[Source texts of formatted documents]
*** Block opens ***

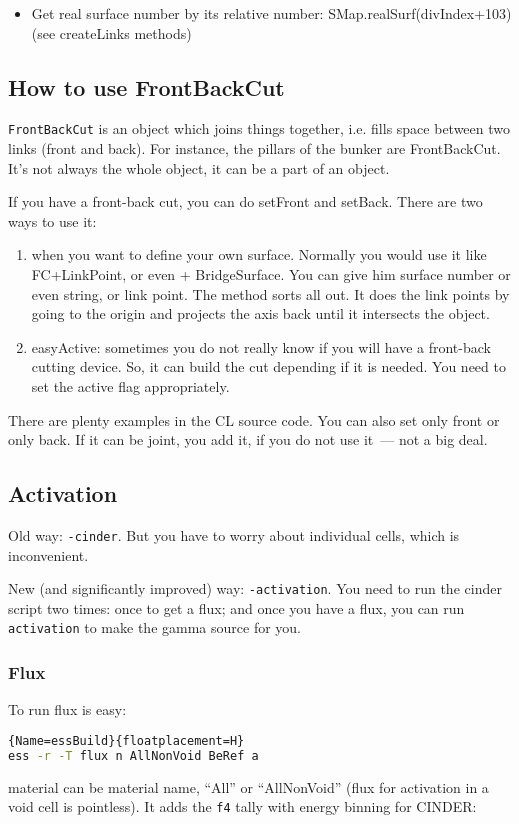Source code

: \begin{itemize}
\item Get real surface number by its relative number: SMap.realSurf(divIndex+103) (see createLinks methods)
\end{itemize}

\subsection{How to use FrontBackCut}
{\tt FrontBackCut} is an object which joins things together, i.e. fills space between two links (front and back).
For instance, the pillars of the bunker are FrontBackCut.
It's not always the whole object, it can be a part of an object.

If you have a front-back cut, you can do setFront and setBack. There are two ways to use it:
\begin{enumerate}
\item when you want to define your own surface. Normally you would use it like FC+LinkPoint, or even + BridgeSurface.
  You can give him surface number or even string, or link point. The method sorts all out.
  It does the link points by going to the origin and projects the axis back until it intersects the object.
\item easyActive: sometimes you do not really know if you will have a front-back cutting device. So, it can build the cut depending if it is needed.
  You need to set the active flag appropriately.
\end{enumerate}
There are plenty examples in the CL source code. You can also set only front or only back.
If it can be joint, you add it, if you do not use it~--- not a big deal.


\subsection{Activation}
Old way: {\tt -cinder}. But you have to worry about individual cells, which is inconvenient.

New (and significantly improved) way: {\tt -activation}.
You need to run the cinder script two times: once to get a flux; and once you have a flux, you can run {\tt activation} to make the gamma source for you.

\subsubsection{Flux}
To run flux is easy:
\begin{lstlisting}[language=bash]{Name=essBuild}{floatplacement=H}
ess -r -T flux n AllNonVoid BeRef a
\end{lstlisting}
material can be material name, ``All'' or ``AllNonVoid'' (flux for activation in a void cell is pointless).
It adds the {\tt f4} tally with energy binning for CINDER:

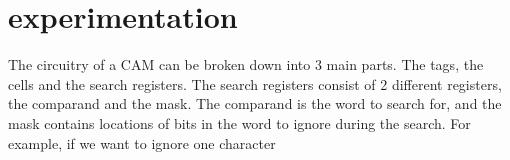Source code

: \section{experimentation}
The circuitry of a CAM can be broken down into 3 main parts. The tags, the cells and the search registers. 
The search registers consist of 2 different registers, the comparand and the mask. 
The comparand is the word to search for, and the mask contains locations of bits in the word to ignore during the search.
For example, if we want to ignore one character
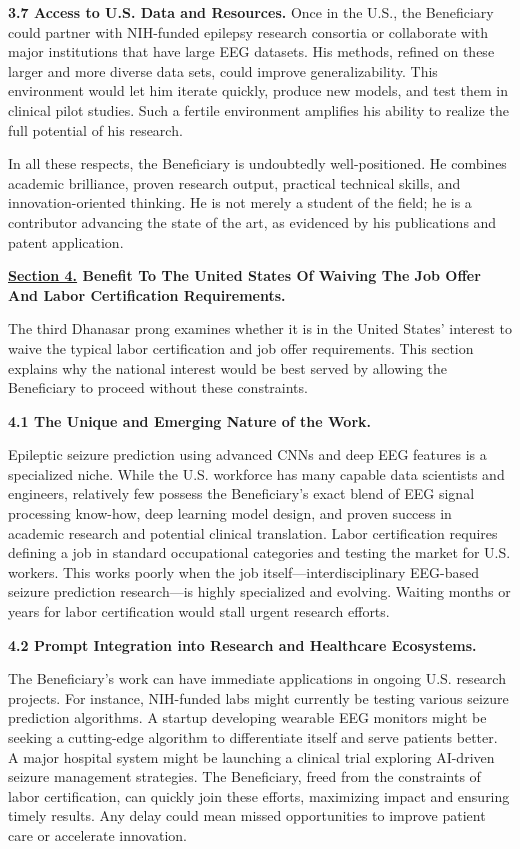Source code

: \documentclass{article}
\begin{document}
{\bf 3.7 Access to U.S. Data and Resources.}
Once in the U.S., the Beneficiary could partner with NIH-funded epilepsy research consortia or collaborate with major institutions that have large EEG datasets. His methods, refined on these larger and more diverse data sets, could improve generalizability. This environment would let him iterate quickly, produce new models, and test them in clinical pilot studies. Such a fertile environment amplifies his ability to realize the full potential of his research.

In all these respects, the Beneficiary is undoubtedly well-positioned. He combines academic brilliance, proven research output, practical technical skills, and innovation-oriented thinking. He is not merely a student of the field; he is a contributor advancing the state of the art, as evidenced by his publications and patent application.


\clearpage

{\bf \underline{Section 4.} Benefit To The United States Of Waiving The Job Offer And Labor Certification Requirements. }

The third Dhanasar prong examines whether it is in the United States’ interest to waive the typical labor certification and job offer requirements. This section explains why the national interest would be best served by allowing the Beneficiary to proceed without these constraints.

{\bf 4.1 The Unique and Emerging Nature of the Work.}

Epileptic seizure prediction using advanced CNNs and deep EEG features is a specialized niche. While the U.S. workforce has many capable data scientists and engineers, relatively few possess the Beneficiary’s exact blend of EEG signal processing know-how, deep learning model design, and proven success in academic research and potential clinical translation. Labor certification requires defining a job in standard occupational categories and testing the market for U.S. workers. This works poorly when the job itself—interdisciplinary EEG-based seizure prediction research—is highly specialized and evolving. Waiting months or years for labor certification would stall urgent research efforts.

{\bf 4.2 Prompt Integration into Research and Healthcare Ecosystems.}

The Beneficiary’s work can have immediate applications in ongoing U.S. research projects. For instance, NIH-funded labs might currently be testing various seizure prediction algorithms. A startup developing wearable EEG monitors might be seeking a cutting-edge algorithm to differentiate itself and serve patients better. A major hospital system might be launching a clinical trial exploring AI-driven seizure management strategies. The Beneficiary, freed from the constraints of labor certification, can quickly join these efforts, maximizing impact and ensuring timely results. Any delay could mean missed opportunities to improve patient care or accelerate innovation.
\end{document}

*** Block closes ***

* [Exercise description] Skip every image and output the remaining records exactly.

* [Answer area]
Source code

: \begin{itemize}
\item Get real surface number by its relative number: SMap.realSurf(divIndex+103) (see createLinks methods)
\end{itemize}

\subsection{How to use FrontBackCut}
{\tt FrontBackCut} is an object which joins things together, i.e. fills space between two links (front and back).
For instance, the pillars of the bunker are FrontBackCut.
It's not always the whole object, it can be a part of an object.

If you have a front-back cut, you can do setFront and setBack. There are two ways to use it:
\begin{enumerate}
\item when you want to define your own surface. Normally you would use it like FC+LinkPoint, or even + BridgeSurface.
  You can give him surface number or even string, or link point. The method sorts all out.
  It does the link points by going to the origin and projects the axis back until it intersects the object.
\item easyActive: sometimes you do not really know if you will have a front-back cutting device. So, it can build the cut depending if it is needed.
  You need to set the active flag appropriately.
\end{enumerate}
There are plenty examples in the CL source code. You can also set only front or only back.
If it can be joint, you add it, if you do not use it~--- not a big deal.


\subsection{Activation}
Old way: {\tt -cinder}. But you have to worry about individual cells, which is inconvenient.

New (and significantly improved) way: {\tt -activation}.
You need to run the cinder script two times: once to get a flux; and once you have a flux, you can run {\tt activation} to make the gamma source for you.

\subsubsection{Flux}
To run flux is easy:
\begin{lstlisting}[language=bash]{Name=essBuild}{floatplacement=H}
ess -r -T flux n AllNonVoid BeRef a
\end{lstlisting}
material can be material name, ``All'' or ``AllNonVoid'' (flux for activation in a void cell is pointless).
It adds the {\tt f4} tally with energy binning for CINDER:

Source code

: \section{experimentation}
The circuitry of a CAM can be broken down into 3 main parts. The tags, the cells and the search registers. 
The search registers consist of 2 different registers, the comparand and the mask. 
The comparand is the word to search for, and the mask contains locations of bits in the word to ignore during the search.
For example, if we want to ignore one character
Source code

: \documentclass{article}
\begin{document}
{\bf 3.7 Access to U.S. Data and Resources.}
Once in the U.S., the Beneficiary could partner with NIH-funded epilepsy research consortia or collaborate with major institutions that have large EEG datasets. His methods, refined on these larger and more diverse data sets, could improve generalizability. This environment would let him iterate quickly, produce new models, and test them in clinical pilot studies. Such a fertile environment amplifies his ability to realize the full potential of his research.

In all these respects, the Beneficiary is undoubtedly well-positioned. He combines academic brilliance, proven research output, practical technical skills, and innovation-oriented thinking. He is not merely a student of the field; he is a contributor advancing the state of the art, as evidenced by his publications and patent application.


\clearpage

{\bf \underline{Section 4.} Benefit To The United States Of Waiving The Job Offer And Labor Certification Requirements. }

The third Dhanasar prong examines whether it is in the United States’ interest to waive the typical labor certification and job offer requirements. This section explains why the national interest would be best served by allowing the Beneficiary to proceed without these constraints.

{\bf 4.1 The Unique and Emerging Nature of the Work.}

Epileptic seizure prediction using advanced CNNs and deep EEG features is a specialized niche. While the U.S. workforce has many capable data scientists and engineers, relatively few possess the Beneficiary’s exact blend of EEG signal processing know-how, deep learning model design, and proven success in academic research and potential clinical translation. Labor certification requires defining a job in standard occupational categories and testing the market for U.S. workers. This works poorly when the job itself—interdisciplinary EEG-based seizure prediction research—is highly specialized and evolving. Waiting months or years for labor certification would stall urgent research efforts.

{\bf 4.2 Prompt Integration into Research and Healthcare Ecosystems.}

The Beneficiary’s work can have immediate applications in ongoing U.S. research projects. For instance, NIH-funded labs might currently be testing various seizure prediction algorithms. A startup developing wearable EEG monitors might be seeking a cutting-edge algorithm to differentiate itself and serve patients better. A major hospital system might be launching a clinical trial exploring AI-driven seizure management strategies. The Beneficiary, freed from the constraints of labor certification, can quickly join these efforts, maximizing impact and ensuring timely results. Any delay could mean missed opportunities to improve patient care or accelerate innovation.
\end{document}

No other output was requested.